WHAT YOU WILL DO: In the material below, find the line with "die verschiedenen Empiriepraktika." and the line with "Aus diesem Grund", then output those two lines and every line between them, exactly.
BEGIN
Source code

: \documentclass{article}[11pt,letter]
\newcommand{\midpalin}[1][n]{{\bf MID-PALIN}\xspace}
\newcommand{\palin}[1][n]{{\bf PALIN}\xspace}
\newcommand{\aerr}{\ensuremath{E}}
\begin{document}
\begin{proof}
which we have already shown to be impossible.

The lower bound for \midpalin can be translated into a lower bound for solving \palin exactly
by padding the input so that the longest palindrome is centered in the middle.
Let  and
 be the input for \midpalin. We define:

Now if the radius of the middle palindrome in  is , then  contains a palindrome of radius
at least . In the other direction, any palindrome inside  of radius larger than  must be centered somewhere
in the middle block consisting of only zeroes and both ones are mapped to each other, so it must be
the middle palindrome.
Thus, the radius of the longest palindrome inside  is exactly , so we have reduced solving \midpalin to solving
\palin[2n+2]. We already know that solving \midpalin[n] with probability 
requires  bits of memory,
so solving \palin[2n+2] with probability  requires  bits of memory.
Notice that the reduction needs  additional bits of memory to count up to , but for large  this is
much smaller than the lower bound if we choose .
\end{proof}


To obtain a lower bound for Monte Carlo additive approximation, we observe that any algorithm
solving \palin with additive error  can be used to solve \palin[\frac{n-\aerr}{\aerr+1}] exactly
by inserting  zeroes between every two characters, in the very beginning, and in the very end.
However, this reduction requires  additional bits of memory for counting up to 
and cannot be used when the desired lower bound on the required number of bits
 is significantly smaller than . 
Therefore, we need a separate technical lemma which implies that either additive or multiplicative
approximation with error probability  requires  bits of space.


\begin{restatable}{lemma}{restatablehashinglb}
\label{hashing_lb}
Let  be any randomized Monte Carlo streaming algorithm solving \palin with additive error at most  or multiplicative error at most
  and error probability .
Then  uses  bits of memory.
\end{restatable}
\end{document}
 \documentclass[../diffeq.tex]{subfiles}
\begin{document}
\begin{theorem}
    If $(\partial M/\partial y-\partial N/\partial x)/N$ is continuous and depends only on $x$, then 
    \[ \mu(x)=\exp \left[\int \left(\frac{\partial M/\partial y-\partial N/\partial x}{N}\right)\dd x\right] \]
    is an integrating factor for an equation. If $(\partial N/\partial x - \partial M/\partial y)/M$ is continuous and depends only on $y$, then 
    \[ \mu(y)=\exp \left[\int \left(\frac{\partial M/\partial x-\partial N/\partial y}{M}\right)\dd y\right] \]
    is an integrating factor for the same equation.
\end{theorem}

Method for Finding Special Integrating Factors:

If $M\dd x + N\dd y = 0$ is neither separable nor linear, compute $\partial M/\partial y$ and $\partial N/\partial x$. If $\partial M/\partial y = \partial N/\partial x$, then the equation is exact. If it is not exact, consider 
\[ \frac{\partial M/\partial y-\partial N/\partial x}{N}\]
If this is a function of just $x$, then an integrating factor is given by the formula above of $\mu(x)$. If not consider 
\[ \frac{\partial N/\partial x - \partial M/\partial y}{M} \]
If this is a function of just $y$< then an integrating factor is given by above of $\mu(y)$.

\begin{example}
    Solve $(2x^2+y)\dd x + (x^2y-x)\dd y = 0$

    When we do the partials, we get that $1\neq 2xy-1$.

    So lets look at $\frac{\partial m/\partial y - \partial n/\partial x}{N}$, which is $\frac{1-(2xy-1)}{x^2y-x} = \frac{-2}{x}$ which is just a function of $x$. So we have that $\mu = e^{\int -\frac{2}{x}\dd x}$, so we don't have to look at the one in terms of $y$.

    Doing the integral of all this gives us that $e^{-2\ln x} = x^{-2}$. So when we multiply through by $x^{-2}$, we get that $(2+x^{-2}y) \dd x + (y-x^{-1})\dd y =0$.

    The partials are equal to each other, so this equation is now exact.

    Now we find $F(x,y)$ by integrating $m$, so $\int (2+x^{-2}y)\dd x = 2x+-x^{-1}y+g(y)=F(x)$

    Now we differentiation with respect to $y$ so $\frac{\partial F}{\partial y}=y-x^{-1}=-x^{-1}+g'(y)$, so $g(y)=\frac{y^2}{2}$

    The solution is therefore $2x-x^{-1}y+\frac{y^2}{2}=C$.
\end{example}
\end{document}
END
BEGIN
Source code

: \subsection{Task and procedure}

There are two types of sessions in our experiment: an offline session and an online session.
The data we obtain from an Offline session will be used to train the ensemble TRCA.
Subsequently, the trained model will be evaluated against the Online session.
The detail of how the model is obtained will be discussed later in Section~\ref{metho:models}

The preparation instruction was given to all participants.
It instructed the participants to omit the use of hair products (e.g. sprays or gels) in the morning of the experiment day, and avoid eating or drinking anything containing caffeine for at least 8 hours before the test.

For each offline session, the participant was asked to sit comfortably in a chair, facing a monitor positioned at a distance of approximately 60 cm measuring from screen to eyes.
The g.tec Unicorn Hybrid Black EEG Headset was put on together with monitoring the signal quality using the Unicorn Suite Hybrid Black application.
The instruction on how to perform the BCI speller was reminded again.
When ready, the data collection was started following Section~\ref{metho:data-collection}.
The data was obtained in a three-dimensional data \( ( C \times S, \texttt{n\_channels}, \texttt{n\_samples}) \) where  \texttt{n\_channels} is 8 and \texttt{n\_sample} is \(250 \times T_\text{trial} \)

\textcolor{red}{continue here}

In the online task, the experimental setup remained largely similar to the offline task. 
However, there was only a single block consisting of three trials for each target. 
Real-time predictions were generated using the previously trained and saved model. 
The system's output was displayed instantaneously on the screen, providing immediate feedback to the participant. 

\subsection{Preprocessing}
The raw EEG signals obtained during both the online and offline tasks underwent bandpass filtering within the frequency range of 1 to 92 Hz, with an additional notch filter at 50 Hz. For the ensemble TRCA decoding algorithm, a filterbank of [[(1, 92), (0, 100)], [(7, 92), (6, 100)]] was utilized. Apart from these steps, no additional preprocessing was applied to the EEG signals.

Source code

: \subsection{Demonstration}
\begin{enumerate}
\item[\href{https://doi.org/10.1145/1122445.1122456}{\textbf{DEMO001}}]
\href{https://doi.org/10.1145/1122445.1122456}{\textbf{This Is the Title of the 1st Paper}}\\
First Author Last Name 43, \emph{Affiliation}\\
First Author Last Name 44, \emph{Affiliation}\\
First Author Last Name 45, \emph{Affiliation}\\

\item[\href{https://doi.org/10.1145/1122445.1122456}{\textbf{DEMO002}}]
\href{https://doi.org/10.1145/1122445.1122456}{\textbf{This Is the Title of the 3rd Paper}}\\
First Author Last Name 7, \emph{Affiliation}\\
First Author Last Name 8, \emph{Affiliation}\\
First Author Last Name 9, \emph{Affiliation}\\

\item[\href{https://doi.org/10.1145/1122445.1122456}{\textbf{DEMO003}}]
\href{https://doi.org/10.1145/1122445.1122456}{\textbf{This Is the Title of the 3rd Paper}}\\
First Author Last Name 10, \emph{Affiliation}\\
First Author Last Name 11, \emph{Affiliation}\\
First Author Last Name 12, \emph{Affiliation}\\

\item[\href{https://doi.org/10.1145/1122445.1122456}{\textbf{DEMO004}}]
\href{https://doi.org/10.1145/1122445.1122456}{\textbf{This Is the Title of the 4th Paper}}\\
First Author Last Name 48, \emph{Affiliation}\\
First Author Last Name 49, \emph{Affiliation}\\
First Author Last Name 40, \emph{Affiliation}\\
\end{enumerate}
END
BEGIN
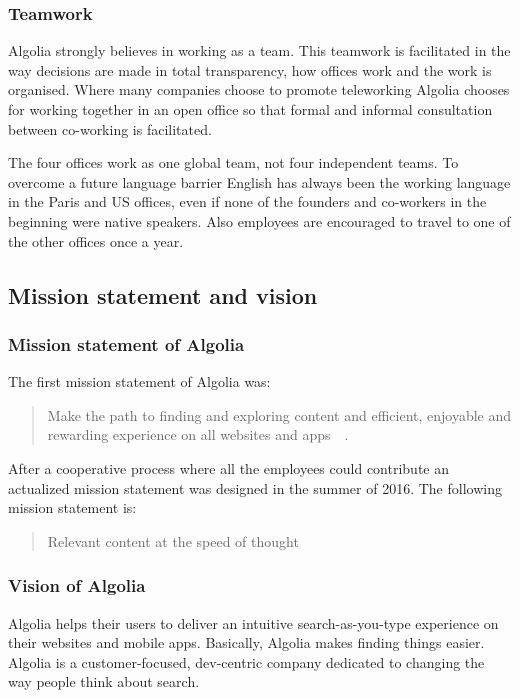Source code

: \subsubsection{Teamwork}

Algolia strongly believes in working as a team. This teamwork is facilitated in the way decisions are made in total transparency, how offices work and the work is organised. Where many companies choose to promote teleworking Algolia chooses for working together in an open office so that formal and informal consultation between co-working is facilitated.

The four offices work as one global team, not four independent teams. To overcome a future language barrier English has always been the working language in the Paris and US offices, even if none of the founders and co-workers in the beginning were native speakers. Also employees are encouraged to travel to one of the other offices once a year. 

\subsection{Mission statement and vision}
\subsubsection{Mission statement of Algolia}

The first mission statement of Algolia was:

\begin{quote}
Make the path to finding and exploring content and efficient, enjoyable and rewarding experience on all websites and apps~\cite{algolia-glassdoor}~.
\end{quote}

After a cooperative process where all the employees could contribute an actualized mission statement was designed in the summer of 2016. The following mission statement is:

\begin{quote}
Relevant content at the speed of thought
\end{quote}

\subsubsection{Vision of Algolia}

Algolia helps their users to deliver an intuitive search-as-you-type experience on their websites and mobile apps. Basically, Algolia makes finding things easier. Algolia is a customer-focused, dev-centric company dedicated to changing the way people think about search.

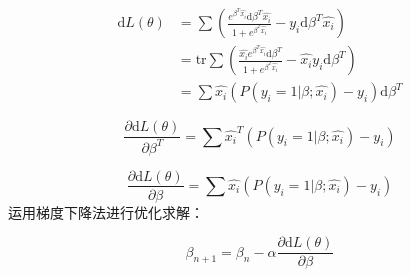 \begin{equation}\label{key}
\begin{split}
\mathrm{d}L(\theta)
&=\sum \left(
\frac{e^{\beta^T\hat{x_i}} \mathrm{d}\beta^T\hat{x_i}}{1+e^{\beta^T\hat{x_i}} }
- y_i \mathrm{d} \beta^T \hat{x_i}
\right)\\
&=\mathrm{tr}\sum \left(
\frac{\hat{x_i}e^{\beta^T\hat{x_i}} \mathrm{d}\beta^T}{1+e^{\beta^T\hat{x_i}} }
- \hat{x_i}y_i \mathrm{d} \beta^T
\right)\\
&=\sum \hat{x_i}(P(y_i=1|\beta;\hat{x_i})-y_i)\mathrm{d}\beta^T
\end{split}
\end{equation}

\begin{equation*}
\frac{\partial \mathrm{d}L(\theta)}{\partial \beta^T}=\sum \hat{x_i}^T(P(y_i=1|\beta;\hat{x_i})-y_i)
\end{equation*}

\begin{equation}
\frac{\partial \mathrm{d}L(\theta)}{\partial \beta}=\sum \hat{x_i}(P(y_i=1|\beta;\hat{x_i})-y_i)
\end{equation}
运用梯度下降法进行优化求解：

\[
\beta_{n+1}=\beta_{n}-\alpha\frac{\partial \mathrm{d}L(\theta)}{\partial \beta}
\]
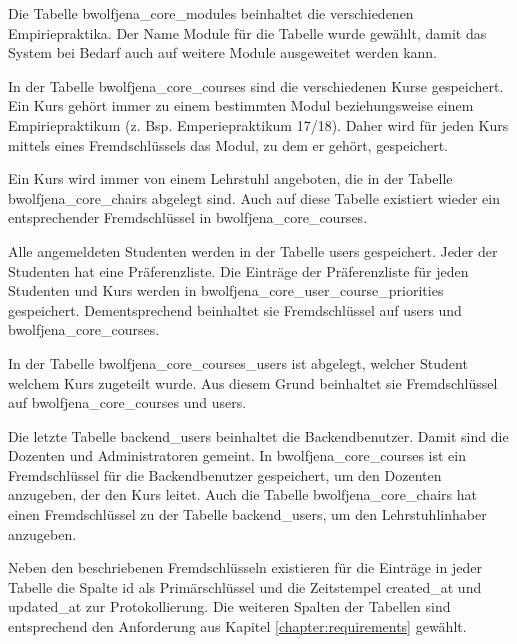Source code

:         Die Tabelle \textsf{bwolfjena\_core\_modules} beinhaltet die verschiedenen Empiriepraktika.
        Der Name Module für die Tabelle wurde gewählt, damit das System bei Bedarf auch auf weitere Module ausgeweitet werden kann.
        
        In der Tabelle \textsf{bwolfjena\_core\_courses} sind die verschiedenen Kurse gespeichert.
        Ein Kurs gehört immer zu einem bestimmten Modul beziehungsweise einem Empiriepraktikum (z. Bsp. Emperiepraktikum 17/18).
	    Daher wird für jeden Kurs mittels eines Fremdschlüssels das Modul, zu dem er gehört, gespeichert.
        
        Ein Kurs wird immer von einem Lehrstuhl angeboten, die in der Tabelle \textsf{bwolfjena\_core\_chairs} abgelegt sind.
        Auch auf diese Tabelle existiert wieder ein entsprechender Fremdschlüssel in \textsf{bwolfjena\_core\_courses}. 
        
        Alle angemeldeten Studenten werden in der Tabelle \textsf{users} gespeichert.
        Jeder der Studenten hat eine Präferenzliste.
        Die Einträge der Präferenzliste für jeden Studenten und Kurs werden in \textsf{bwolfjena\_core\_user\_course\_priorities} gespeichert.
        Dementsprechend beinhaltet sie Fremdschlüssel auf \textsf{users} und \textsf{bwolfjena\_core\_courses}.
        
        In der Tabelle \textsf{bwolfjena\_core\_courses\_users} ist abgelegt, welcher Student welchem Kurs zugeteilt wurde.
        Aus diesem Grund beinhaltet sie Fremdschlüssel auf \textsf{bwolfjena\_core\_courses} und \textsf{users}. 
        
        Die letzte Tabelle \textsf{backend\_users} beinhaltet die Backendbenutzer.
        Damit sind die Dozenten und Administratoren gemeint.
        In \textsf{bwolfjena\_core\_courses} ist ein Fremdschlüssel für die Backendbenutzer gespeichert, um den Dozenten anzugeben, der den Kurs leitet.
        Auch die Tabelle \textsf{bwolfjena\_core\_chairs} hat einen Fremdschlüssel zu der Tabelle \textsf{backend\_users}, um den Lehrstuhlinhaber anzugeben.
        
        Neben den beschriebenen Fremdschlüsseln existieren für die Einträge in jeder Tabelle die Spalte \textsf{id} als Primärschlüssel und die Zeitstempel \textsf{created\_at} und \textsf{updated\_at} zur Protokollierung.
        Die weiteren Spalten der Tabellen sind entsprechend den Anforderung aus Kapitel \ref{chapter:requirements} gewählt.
END
COMPLETED EXERCISE:
:         Die Tabelle \textsf{bwolfjena\_core\_modules} beinhaltet die verschiedenen Empiriepraktika.
        Der Name Module für die Tabelle wurde gewählt, damit das System bei Bedarf auch auf weitere Module ausgeweitet werden kann.
        
        In der Tabelle \textsf{bwolfjena\_core\_courses} sind die verschiedenen Kurse gespeichert.
        Ein Kurs gehört immer zu einem bestimmten Modul beziehungsweise einem Empiriepraktikum (z. Bsp. Emperiepraktikum 17/18).
	    Daher wird für jeden Kurs mittels eines Fremdschlüssels das Modul, zu dem er gehört, gespeichert.
        
        Ein Kurs wird immer von einem Lehrstuhl angeboten, die in der Tabelle \textsf{bwolfjena\_core\_chairs} abgelegt sind.
        Auch auf diese Tabelle existiert wieder ein entsprechender Fremdschlüssel in \textsf{bwolfjena\_core\_courses}. 
        
        Alle angemeldeten Studenten werden in der Tabelle \textsf{users} gespeichert.
        Jeder der Studenten hat eine Präferenzliste.
        Die Einträge der Präferenzliste für jeden Studenten und Kurs werden in \textsf{bwolfjena\_core\_user\_course\_priorities} gespeichert.
        Dementsprechend beinhaltet sie Fremdschlüssel auf \textsf{users} und \textsf{bwolfjena\_core\_courses}.
        
        In der Tabelle \textsf{bwolfjena\_core\_courses\_users} ist abgelegt, welcher Student welchem Kurs zugeteilt wurde.
        Aus diesem Grund beinhaltet sie Fremdschlüssel auf \textsf{bwolfjena\_core\_courses} und \textsf{users}. 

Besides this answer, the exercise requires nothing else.